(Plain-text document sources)
>>>>>

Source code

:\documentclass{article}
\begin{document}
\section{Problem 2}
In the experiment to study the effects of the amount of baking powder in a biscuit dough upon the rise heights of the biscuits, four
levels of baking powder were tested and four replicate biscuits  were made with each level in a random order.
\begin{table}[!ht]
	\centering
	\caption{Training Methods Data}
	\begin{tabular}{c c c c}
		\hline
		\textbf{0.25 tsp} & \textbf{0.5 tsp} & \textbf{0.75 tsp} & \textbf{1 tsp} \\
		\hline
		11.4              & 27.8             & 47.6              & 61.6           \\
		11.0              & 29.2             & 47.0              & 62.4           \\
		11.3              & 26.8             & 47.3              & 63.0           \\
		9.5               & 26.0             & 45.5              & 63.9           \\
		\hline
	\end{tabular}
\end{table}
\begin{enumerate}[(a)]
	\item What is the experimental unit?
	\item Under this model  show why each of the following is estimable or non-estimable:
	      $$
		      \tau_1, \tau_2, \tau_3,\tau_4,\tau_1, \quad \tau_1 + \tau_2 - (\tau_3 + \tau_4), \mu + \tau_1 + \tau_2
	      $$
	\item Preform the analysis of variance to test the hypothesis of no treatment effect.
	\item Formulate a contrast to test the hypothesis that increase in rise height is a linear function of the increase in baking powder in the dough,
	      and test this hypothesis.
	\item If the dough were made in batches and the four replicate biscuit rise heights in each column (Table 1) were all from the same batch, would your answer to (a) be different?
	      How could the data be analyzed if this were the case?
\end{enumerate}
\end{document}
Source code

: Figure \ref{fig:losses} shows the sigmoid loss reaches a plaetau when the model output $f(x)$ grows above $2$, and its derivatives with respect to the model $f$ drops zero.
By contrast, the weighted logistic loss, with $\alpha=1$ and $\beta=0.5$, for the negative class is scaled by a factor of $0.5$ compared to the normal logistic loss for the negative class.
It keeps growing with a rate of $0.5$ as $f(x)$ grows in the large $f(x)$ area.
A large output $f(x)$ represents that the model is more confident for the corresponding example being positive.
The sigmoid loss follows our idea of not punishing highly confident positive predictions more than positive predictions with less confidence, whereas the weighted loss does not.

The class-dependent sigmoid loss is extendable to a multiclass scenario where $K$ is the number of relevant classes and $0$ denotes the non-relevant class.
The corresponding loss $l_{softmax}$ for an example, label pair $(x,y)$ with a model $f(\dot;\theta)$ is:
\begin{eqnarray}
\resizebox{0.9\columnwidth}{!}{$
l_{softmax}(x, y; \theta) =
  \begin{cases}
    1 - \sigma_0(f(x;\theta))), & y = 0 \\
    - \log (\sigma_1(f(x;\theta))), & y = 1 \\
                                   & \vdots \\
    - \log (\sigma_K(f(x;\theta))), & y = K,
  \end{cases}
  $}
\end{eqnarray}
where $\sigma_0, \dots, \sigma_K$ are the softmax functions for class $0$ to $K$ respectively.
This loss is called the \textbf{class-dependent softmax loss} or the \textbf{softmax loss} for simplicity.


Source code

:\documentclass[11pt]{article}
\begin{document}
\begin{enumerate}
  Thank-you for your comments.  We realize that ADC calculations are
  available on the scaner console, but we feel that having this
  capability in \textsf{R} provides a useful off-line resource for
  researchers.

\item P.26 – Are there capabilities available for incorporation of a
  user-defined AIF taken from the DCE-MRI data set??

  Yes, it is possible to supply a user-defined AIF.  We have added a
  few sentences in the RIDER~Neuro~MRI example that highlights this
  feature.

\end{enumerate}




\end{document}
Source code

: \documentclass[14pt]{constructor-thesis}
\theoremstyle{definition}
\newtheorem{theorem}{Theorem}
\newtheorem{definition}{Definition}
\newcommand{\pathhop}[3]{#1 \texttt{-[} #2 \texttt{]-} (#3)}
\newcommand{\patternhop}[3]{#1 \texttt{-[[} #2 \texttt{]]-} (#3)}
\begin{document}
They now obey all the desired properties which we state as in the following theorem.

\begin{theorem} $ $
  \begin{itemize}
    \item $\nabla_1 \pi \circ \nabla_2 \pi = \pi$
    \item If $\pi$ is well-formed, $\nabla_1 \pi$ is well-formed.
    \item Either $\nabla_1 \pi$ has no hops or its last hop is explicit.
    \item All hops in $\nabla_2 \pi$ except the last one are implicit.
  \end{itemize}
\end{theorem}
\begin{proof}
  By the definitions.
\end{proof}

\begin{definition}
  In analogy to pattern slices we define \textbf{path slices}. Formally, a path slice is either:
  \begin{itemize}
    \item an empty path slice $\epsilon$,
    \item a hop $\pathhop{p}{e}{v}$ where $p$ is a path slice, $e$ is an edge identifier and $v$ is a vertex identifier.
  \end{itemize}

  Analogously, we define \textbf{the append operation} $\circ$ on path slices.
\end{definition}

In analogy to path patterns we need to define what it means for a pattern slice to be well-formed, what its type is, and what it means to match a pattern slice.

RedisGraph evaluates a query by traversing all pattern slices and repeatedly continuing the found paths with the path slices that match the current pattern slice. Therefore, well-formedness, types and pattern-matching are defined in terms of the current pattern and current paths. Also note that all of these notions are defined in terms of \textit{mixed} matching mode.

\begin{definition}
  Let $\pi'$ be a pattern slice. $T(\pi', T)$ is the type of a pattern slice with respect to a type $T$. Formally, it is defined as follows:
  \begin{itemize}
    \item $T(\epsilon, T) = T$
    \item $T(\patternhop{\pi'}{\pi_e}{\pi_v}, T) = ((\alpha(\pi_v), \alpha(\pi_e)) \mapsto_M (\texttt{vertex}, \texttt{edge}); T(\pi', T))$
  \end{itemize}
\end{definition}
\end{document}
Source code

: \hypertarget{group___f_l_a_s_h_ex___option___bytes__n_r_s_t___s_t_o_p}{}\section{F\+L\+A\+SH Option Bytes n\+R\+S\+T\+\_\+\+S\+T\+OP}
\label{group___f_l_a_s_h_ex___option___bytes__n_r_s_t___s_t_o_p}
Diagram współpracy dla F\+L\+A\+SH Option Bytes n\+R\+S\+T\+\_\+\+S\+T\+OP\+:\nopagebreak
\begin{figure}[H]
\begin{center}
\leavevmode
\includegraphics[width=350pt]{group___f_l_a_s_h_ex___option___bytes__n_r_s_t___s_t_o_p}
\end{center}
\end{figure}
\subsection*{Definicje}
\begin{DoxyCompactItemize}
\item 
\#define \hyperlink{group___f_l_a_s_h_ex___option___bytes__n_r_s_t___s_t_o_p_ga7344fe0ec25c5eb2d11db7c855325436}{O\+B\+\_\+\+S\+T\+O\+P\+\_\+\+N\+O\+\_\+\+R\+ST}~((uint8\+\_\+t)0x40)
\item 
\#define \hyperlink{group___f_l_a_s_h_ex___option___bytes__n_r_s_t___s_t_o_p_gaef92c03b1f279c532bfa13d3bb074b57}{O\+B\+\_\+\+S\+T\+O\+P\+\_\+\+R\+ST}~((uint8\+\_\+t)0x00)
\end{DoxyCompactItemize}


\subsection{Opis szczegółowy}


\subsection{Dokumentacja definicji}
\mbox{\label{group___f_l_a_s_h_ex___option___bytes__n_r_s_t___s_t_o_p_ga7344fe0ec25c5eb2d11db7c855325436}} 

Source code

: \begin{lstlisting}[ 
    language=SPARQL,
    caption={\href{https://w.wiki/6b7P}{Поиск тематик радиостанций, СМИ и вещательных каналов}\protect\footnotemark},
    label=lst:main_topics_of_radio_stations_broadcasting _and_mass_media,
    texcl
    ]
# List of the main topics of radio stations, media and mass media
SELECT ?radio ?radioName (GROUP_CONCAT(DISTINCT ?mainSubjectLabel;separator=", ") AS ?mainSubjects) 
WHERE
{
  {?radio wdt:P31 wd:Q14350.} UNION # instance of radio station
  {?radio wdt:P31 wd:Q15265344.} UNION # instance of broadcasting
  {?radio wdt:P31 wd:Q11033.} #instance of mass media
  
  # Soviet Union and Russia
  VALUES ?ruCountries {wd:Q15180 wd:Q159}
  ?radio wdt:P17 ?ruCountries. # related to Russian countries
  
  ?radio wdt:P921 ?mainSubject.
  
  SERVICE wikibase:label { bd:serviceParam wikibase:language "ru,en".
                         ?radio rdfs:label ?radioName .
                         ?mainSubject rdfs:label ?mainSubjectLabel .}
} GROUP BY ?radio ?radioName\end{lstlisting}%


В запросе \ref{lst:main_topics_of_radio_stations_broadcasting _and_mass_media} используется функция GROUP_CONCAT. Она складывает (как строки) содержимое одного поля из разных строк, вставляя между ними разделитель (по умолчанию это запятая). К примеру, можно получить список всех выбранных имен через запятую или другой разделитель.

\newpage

<<<<<

# What is needed:
Among the lines above, please find those with "powder" and copy them.

# Solution to this exercise:
In the experiment to study the effects of the amount of baking powder in a biscuit dough upon the rise heights of the biscuits, four
levels of baking powder were tested and four replicate biscuits  were made with each level in a random order.
	\item Formulate a contrast to test the hypothesis that increase in rise height is a linear function of the increase in baking powder in the dough,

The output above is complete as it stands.